Activity:
Search the material below for the word "deployed" and copy every line in which it occurs.

Extracted data:

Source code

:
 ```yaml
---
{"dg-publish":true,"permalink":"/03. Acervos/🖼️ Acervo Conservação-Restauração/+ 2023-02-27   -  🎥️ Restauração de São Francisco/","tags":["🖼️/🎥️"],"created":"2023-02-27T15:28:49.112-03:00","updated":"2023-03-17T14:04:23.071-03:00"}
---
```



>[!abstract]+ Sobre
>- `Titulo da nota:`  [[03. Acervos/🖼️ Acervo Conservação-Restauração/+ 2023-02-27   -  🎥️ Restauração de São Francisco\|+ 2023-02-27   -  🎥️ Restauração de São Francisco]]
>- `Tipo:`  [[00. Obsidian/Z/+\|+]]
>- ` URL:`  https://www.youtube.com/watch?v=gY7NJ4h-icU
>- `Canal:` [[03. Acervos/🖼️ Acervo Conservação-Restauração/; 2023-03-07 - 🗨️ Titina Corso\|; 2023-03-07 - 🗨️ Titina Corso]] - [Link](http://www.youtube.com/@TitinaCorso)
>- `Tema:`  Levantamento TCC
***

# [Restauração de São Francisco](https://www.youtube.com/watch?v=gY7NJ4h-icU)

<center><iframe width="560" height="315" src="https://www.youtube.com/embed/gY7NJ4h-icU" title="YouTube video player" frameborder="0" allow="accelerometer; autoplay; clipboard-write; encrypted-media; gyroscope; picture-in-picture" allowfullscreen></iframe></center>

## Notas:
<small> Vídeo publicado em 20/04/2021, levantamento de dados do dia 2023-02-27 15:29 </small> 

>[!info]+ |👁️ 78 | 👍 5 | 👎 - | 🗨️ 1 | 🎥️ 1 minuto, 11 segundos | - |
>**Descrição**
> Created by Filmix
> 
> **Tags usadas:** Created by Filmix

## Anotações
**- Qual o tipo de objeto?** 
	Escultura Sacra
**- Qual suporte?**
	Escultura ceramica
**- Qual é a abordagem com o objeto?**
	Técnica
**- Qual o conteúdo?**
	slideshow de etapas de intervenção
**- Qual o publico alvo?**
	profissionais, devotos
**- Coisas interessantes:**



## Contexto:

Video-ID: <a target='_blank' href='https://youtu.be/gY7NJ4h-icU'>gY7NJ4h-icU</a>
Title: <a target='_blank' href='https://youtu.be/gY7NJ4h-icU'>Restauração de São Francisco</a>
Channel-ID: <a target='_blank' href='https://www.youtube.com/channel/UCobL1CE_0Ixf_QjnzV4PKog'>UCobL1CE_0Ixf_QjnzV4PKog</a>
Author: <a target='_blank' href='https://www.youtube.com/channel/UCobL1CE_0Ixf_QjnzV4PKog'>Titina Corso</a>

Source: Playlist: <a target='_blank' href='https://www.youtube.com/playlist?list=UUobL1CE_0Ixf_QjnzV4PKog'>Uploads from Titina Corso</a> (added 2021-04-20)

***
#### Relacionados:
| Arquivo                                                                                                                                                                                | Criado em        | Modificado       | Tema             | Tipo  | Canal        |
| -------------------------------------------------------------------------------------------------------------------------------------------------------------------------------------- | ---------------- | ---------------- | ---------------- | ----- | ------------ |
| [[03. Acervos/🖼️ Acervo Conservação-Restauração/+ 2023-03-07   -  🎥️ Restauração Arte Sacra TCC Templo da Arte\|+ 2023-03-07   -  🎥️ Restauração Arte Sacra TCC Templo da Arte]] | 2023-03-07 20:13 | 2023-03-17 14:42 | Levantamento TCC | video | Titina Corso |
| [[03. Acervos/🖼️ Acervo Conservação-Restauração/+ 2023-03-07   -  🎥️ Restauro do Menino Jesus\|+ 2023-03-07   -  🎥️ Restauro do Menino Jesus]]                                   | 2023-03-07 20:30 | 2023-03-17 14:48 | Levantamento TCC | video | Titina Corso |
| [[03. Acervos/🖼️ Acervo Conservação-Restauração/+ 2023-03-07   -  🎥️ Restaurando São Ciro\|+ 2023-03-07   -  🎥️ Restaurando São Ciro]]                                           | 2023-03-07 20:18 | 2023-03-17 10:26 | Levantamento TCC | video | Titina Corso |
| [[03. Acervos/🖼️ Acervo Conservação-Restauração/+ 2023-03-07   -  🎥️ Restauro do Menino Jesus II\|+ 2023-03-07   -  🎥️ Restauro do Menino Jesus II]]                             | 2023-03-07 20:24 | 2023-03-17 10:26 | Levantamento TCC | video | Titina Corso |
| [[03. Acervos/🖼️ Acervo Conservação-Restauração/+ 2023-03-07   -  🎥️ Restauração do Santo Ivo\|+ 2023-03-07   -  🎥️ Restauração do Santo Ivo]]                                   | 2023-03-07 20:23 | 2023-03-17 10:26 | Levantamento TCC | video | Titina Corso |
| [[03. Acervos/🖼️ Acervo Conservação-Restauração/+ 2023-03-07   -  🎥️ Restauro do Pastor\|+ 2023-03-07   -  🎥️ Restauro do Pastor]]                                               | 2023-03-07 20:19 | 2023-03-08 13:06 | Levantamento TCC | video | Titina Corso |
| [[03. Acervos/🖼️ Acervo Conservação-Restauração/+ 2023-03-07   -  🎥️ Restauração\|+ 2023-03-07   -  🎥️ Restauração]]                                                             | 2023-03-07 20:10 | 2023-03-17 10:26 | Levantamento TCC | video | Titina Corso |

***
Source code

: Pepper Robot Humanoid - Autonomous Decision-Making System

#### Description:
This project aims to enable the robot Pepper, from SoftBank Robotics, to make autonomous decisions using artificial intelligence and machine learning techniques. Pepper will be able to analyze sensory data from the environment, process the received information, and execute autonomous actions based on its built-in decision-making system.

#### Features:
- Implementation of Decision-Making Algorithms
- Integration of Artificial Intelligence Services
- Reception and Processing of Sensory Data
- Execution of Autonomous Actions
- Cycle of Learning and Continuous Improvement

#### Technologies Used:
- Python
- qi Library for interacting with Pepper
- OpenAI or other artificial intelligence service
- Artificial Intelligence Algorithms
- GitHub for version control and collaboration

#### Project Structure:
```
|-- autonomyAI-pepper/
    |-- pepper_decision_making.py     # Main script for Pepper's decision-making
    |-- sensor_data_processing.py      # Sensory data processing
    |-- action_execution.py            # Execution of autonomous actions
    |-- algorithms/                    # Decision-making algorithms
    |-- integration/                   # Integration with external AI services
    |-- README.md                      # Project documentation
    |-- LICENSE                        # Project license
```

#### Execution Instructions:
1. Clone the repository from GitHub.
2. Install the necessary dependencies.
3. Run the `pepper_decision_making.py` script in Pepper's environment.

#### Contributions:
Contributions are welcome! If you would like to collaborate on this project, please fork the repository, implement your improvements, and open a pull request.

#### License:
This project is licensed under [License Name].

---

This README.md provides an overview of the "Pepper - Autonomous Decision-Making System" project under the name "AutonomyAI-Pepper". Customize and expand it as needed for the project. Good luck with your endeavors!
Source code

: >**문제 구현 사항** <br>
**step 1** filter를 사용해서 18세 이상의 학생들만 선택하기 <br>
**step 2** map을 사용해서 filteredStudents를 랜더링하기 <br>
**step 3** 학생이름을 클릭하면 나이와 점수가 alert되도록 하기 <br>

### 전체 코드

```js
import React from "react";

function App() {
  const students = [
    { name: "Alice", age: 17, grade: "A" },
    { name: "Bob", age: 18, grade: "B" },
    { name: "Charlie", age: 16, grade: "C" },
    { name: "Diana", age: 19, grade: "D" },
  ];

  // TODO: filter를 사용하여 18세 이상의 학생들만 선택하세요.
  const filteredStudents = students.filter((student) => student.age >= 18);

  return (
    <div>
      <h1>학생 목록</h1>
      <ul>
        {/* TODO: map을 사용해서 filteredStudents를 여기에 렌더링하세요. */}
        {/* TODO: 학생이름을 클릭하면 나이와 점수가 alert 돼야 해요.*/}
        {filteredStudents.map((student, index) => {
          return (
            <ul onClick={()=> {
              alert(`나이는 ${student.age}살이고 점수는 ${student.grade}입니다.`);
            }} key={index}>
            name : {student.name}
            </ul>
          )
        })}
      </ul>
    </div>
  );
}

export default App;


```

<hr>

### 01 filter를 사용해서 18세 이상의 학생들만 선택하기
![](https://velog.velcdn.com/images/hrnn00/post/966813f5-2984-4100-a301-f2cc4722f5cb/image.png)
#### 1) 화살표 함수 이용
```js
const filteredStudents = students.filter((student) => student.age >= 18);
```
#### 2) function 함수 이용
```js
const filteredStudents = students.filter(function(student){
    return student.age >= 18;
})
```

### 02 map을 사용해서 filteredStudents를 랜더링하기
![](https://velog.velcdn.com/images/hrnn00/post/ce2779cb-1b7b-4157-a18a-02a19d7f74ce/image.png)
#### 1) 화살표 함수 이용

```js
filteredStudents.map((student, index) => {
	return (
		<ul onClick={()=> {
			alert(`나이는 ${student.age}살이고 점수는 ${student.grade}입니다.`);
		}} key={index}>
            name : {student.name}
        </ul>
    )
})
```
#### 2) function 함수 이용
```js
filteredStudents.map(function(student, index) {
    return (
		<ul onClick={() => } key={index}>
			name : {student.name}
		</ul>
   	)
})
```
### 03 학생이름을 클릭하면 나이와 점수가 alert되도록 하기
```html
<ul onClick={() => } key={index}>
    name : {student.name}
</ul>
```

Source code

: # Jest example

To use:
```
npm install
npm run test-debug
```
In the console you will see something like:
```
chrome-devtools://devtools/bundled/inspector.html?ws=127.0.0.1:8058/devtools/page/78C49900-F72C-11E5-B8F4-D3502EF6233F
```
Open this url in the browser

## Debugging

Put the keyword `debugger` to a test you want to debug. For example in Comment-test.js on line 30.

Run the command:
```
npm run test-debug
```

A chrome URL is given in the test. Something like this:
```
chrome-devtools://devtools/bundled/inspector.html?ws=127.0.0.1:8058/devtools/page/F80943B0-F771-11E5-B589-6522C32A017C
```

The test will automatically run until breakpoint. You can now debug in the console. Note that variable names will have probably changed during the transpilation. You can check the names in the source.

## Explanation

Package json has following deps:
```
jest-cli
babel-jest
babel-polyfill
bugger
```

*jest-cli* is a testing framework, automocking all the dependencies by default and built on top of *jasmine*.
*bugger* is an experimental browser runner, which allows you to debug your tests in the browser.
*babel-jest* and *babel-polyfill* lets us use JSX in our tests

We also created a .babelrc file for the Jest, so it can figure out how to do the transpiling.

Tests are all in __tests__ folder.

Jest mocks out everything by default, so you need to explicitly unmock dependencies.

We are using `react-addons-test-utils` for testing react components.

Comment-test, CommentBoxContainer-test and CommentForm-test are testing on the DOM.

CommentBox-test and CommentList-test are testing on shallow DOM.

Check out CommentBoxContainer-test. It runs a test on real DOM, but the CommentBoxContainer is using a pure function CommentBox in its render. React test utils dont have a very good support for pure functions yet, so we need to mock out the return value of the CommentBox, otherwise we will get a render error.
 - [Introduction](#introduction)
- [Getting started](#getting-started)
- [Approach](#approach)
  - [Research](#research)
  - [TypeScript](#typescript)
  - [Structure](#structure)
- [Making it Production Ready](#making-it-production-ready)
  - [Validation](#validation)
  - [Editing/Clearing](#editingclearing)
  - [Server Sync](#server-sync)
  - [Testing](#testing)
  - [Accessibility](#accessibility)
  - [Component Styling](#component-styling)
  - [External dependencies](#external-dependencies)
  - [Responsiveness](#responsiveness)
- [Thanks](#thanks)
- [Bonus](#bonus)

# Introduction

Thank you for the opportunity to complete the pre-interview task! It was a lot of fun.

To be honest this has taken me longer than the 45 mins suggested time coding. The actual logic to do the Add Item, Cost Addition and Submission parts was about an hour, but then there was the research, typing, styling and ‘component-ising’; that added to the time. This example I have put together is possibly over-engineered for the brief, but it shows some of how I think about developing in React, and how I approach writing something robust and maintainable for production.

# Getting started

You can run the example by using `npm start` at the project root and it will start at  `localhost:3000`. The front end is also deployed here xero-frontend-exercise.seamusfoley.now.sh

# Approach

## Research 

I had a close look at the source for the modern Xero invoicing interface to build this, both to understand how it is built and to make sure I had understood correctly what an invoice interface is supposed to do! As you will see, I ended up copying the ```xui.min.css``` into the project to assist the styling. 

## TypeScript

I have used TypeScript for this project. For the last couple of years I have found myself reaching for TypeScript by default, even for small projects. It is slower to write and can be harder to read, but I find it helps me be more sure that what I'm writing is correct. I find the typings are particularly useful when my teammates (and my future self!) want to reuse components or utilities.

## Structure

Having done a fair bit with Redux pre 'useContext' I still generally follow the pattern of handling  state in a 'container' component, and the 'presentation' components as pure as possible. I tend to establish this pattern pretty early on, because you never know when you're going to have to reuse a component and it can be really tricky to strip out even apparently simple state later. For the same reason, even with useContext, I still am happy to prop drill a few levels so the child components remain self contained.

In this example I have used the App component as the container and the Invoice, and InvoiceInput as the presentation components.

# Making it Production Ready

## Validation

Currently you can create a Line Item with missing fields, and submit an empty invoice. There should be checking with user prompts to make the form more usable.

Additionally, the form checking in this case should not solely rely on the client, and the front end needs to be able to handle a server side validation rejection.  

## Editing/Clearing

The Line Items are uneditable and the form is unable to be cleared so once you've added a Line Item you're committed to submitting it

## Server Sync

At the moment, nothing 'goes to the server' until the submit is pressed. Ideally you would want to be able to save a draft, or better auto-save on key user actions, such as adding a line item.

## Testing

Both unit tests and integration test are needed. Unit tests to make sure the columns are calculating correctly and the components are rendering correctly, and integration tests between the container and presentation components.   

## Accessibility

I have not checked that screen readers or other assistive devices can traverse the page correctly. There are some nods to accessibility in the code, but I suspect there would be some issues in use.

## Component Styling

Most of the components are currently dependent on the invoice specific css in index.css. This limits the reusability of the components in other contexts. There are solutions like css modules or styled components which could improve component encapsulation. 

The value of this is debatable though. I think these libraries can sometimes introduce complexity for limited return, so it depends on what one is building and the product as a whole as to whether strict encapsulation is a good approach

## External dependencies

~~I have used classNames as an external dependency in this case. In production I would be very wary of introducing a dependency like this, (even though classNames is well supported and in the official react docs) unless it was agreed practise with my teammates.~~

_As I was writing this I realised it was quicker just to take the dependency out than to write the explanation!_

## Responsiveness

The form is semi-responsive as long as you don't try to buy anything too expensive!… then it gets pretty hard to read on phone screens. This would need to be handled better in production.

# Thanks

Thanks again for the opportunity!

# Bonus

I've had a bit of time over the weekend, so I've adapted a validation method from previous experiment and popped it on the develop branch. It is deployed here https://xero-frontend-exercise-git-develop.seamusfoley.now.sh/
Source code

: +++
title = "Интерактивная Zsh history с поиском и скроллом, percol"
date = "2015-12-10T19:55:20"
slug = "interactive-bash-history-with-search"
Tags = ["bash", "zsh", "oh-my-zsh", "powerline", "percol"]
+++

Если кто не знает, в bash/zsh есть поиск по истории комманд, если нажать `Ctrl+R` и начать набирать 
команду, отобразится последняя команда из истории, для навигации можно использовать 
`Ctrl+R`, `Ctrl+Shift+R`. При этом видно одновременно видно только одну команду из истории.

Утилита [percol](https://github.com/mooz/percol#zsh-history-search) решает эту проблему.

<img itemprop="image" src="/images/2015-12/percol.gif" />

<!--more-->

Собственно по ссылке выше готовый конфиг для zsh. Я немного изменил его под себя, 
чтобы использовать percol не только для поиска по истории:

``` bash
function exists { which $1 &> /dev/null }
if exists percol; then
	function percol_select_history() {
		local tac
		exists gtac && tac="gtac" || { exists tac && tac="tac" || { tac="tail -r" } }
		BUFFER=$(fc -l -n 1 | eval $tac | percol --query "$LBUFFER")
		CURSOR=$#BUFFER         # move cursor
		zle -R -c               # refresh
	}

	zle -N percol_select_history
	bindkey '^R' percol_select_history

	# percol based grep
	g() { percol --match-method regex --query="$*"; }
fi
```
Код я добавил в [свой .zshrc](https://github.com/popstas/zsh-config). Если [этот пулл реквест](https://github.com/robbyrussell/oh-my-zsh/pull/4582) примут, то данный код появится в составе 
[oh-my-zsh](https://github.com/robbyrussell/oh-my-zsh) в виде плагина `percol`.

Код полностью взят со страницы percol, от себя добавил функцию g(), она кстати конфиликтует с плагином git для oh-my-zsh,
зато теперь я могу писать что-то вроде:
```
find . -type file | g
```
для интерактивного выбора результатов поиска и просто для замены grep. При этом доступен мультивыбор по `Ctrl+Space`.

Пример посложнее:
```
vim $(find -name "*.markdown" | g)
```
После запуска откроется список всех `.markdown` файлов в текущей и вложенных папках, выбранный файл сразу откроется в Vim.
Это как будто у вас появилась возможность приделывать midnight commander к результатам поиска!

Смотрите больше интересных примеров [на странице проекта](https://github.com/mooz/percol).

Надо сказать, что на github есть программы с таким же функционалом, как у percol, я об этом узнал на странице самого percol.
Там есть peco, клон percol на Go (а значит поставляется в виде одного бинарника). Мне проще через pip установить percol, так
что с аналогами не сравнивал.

Problem solution:
You can run the example by using `npm start` at the project root and it will start at  `localhost:3000`. The front end is also deployed here xero-frontend-exercise.seamusfoley.now.sh
I've had a bit of time over the weekend, so I've adapted a validation method from previous experiment and popped it on the develop branch. It is deployed here https://xero-frontend-exercise-git-develop.seamusfoley.now.sh/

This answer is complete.